I'm a believer in microbevels for adding strength when needed and it often is. I tend not to teach to do them anymore though I've found that most of us make them without even trying.


----------



## Zwiefel (Jul 18, 2014)

JBroida said:


> 1,3, and 4
> 
> note here about the steel:
> http://www.smt.sandvik.com/en-us/pr...ife-steel/sandvik-knife-steels/sandvik-19c27/



Excellent link. Thank again Jon!


----------



## Keith Sinclair (Jul 19, 2014)

With very thin edge geometry it is important not to over sharpen. It does not take much on the stones at all to get a sharp edge. No sense in wearing away more steel than is needed.


----------



## gic (Jul 19, 2014)

I often give away cheap restaurant knives like the tramontina pro's that Costco is almost giving away right now (A 10+ 8 inch chef for like $14 anyone??) to my friends who are just getting into cooking or who have never had a decent knife before (you know cutco). 

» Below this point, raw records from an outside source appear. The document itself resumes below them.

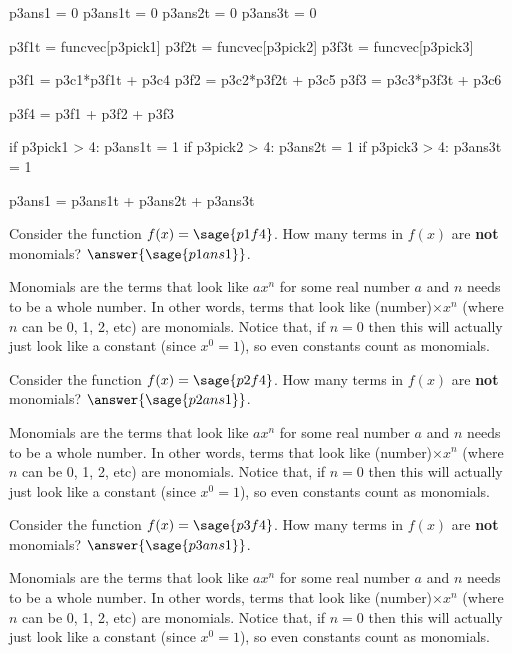 \documentclass{ximera}
\begin{document}
\begin{sagesilent}
p3ans1 = 0
p3ans1t = 0
p3ans2t = 0
p3ans3t = 0

p3f1t = funcvec[p3pick1]
p3f2t = funcvec[p3pick2]
p3f3t = funcvec[p3pick3]

p3f1 = p3c1*p3f1t + p3c4
p3f2 = p3c2*p3f2t + p3c5
p3f3 = p3c3*p3f3t + p3c6

p3f4 = p3f1 + p3f2 + p3f3

if p3pick1 > 4:
    p3ans1t = 1
if p3pick2 > 4:
    p3ans2t = 1
if p3pick3 > 4:
    p3ans3t = 1

p3ans1 = p3ans1t + p3ans2t + p3ans3t



\end{sagesilent}

\begin{problem}
    Consider the function $f(x) = \sage{p1f4}$. How many terms in $f(x)$ are \textbf{not} monomials? $\answer{\sage{p1ans1}}$.
    \begin{feedback}
        Monomials are the terms that look like $ax^n$ for some real number $a$ and $n$ needs to be a whole number. In other words, terms that look like (number)$\times x^n$ (where $n$ can be 0, 1, 2, etc) are monomials. Notice that, if $n=0$ then this will actually just look like a constant (since $x^0=1$), so even constants count as monomials.
    \end{feedback}
\end{problem}

\begin{problem}
Consider the function $f(x) = \sage{p2f4}$. How many terms in $f(x)$ are \textbf{not} monomials? $\answer{\sage{p2ans1}}$.
    \begin{feedback}
        Monomials are the terms that look like $ax^n$ for some real number $a$ and $n$ needs to be a whole number. In other words, terms that look like (number)$\times x^n$ (where $n$ can be 0, 1, 2, etc) are monomials. Notice that, if $n=0$ then this will actually just look like a constant (since $x^0=1$), so even constants count as monomials.
    \end{feedback}
\end{problem}

\begin{problem}
Consider the function $f(x) = \sage{p3f4}$. How many terms in $f(x)$ are \textbf{not} monomials? $\answer{\sage{p3ans1}}$.
    \begin{feedback}
        Monomials are the terms that look like $ax^n$ for some real number $a$ and $n$ needs to be a whole number. In other words, terms that look like (number)$\times x^n$ (where $n$ can be 0, 1, 2, etc) are monomials. Notice that, if $n=0$ then this will actually just look like a constant (since $x^0=1$), so even constants count as monomials.
    \end{feedback}
\end{problem}
\end{document}
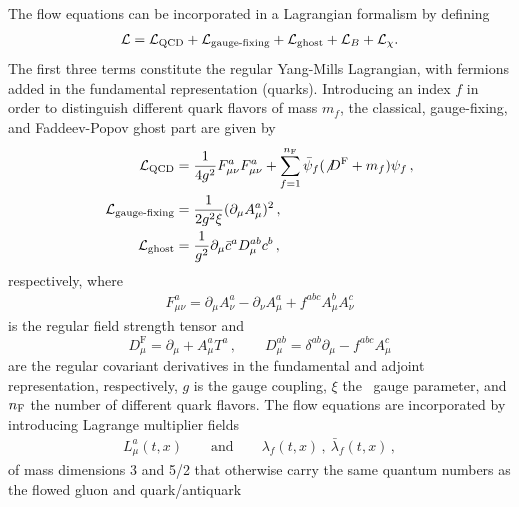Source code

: The flow equations  can be incorporated in a Lagrangian
formalism by defining
\begin{align}
  \mathcal{L} = \mathcal{L}_\mathrm{\qcd} +
  \mathcal{L}_\textrm{gauge-fixing} + \mathcal{L}_\mathrm{ghost} +
  \mathcal{L}_{B} + \mathcal{L}_{\chi}.
  \label{eq:Lagrangian_complete}
\end{align}
The first three terms constitute the regular Yang-Mills Lagrangian, with
fermions added in the fundamental representation (quarks). Introducing an
index $f$ in order to distinguish different quark flavors of mass $m_f$,
the classical, gauge-fixing, and Faddeev-Popov ghost part are given by
\begin{equation}
  \begin{split}
  \mathcal{L}_\mathrm{\qcd} &= \frac{1}{4g^2} F_{\mu \nu}^a F_{\mu
    \nu}^a + \sum_{f=1}^{\NF}\bar{\psi}_f ( \slashed{D}^\mathrm{F}+m_f)
  \psi_f\,,\\ \mathcal{L}_\textrm{gauge-fixing}&= \frac{1}{2 g^2 \xi}
  (\partial_\mu A_\mu^a)^2\,,\\ \mathcal{L}_\mathrm{ghost} &=
  \frac{1}{g^2}\partial_\mu \bar{c}^a D_\mu^{ab} c^b\,,
  \label{eq:lags}
  \end{split}
\end{equation}
respectively, where
\begin{equation}
  \begin{split}
    F_{\mu\nu}^a = \partial_\mu A^a_\nu - \partial_\nu A^a_\mu + f^{abc}A_\mu^bA_\nu^c
  \end{split}
\end{equation}
is the regular field strength tensor and
\begin{equation}
  D_\mu^\mathrm{F} = \partial_\mu + A_\mu^a T^a \,,\qquad D_\mu^{ab} = \delta^{ab} \partial_\mu - f^{abc} A_\mu^c
\end{equation}
are the regular covariant derivatives in the fundamental and adjoint representation, respectively, $g$
is the gauge coupling, $\xi$ the \qcd\ gauge parameter, and $\NF$ the
number of different quark flavors.  The flow equations are incorporated
by introducing Lagrange multiplier fields
\begin{equation}
  \begin{split}
    L_\mu^a(t,x)\qquad\text{and}\qquad
    \lambda_f(t,x)\,,\ \bar\lambda_f(t,x)\,,
  \end{split}
\end{equation}
of mass dimensions 3 and 5/2 that otherwise carry the same quantum
numbers as the flowed gluon and quark/antiquark
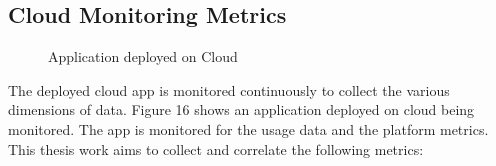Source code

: \documentclass[article,type=msc,colorback,12pt,accentcolor=tud7b]{tudthesis}
\begin{document}
\subsection{Cloud Monitoring Metrics} 

 \begin{figure}
 \begin{center}
  \makebox[\textwidth]{\texttt{[image: D1]}}
\end{center}
\caption{Application deployed on Cloud}
\end{figure}
	
The deployed cloud app is monitored continuously to collect the various dimensions of data. Figure 16 shows an application deployed on cloud being monitored. The app is monitored for the usage data and the platform metrics. This thesis work aims to collect and correlate the following metrics:
\end{document}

What I will do is lower the angle a fair amount and then put a microbevel on it. It gives them a much better knife then anything they have ever seen before :- )


----------



## Benuser (Jul 19, 2014)

I've seen that single-sided microbevel at some 35 degree with soft carbons by Robert Herder, Solingen. Well, microbevel, rather a minibevel, as it is made on the coarse stone. It allows quite a thin geometry with soft steels. I use it successfully with NOS Nogents and Globals.


----------



## Mrmnms (Jul 19, 2014)

How coarse, and how aggressive is the angle you use on Sabs and Global Benuser?


----------



## Benuser (Jul 19, 2014)

Mrmnms said:


> How coarse, and how aggressive is the angle you use on Sabs and Global Benuser?

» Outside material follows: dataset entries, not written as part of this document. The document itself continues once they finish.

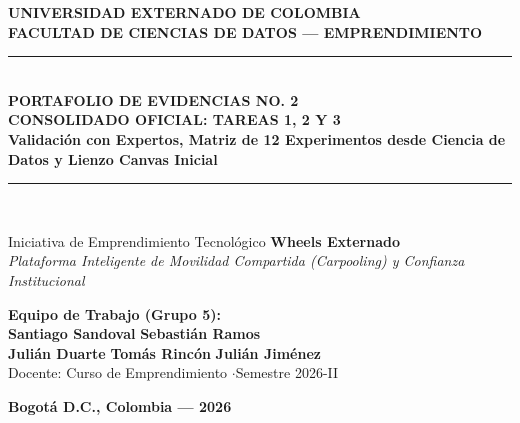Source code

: \documentclass[11pt,a4paper]{article}
\begin{document}
\begin{titlepage}
    \centering
    \vspace*{0.5cm}
    {\Huge \textbf{\color{primary} UNIVERSIDAD EXTERNADO DE COLOMBIA}}\\[0.3cm]
    {\Large \textbf{\color{secondary} FACULTAD DE CIENCIAS DE DATOS --- EMPRENDIMIENTO}}\\[1.5cm]
    
    \rule{\linewidth}{0.8mm}\\[0.4cm]
    {\Huge \textbf{PORTAFOLIO DE EVIDENCIAS NO. 2}}\\[0.3cm]
    {\Large \textbf{CONSOLIDADO OFICIAL: TAREAS 1, 2 Y 3}}\\[0.3cm]
    {\large \textbf{Validación con Expertos, Matriz de 12 Experimentos desde Ciencia de Datos y Lienzo Canvas Inicial}}\\[0.4cm]
    \rule{\linewidth}{0.8mm}\\[1.2cm]
    
    \begin{externadobox}[colback=white,colframe=primary]{Iniciativa de Emprendimiento Tecnológico}
        \centering \vspace{0.2cm}
        {\Huge \textbf{\color{primary} Wheels Externado}}\\[0.3cm]
        {\large \textit{Plataforma Inteligente de Movilidad Compartida (Carpooling) y Confianza Institucional}}\\[0.2cm]
    \end{externadobox}
    
    \vfill
    
    \begin{minipage}{0.85\textwidth}
        \centering
        \textbf{\large Equipo de Trabajo (Grupo 5):}\\[0.3cm]
        \textbf{Santiago Sandoval} \quad\vert\quad \textbf{Sebastián Ramos}\\[0.15cm]
        \textbf{Julián Duarte} \quad\vert\quad \textbf{Tomás Rincón} \quad\vert\quad \textbf{Julián Jiménez}\\[0.4cm]
        {\small Docente: Curso de Emprendimiento \quad$\cdot$\quad Semestre 2026-II}
    \end{minipage}
    
    \vfill
    {\large \textbf{Bogotá D.C., Colombia --- 2026}}
\end{titlepage}
\end{document}
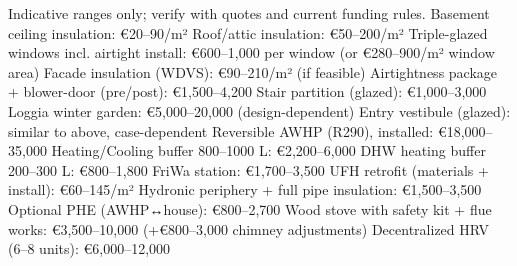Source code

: \markdownRendererDocumentBegin
\markdownRendererSectionBegin
{}\markdownRendererInterblockSeparator
{}Indicative ranges only; verify with quotes and current funding rules.\markdownRendererInterblockSeparator
{}\markdownRendererSectionBegin
{}\markdownRendererInterblockSeparator
{}\markdownRendererUlBeginTight
\markdownRendererUlItem Basement ceiling insulation: €20–90/m²\markdownRendererUlItemEnd 
\markdownRendererUlItem Roof/attic insulation: €50–200/m²\markdownRendererUlItemEnd 
\markdownRendererUlItem Triple-glazed windows incl. airtight install: €600–1,000 per window (or €280–900/m² window area)\markdownRendererUlItemEnd 
\markdownRendererUlItem Facade insulation (WDVS): €90–210/m² (if feasible)\markdownRendererUlItemEnd 
\markdownRendererUlItem Airtightness package + blower-door (pre/post): €1,500–4,200\markdownRendererUlItemEnd 
\markdownRendererUlItem Stair partition (glazed): €1,000–3,000\markdownRendererUlItemEnd 
\markdownRendererUlItem Loggia winter garden: €5,000–20,000 (design-dependent)\markdownRendererUlItemEnd 
\markdownRendererUlItem Entry vestibule (glazed): similar to above, case-dependent\markdownRendererUlItemEnd 
\markdownRendererUlEndTight \markdownRendererInterblockSeparator
{}
\markdownRendererSectionEnd \markdownRendererSectionBegin
{}\markdownRendererInterblockSeparator
{}\markdownRendererUlBeginTight
\markdownRendererUlItem Reversible AWHP (R290), installed: €18,000–35,000\markdownRendererUlItemEnd 
\markdownRendererUlItem Heating/Cooling buffer 800–1000 L: €2,200–6,000\markdownRendererUlItemEnd 
\markdownRendererUlItem DHW heating buffer 200–300 L: €800–1,800\markdownRendererUlItemEnd 
\markdownRendererUlItem FriWa station: €1,700–3,500\markdownRendererUlItemEnd 
\markdownRendererUlItem UFH retrofit (materials + install): €60–145/m²\markdownRendererUlItemEnd 
\markdownRendererUlItem Hydronic periphery + full pipe insulation: €1,500–3,500\markdownRendererUlItemEnd 
\markdownRendererUlItem Optional PHE (AWHP↔house): €800–2,700\markdownRendererUlItemEnd 
\markdownRendererUlItem Wood stove with safety kit + flue works: €3,500–10,000 (+€800–3,000 chimney adjustments)\markdownRendererUlItemEnd 
\markdownRendererUlEndTight \markdownRendererInterblockSeparator
{}
\markdownRendererSectionEnd \markdownRendererSectionBegin
{}\markdownRendererInterblockSeparator
{}\markdownRendererUlBeginTight
\markdownRendererUlItem Decentralized HRV (6–8 units): €6,000–12,000\markdownRendererUlItemEnd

They all have a relief bevel at the lowest angle I'm comfortable with, right side gets a minibevel @35 degree or so, the other side a convexed edge ending below 15 degree. I start the minibevel on a Chosera 800, JIS 1200, a bit of stropping and further deburring on a Chosera 2k, a few strokes on a 5k and Snow White Bk when I'm in the mood.


----------



## Benuser (Jul 20, 2014)

I add a 2-3" double microbevel on most of my knives, beginning at the heel, and use that section for rougher tasks.


----------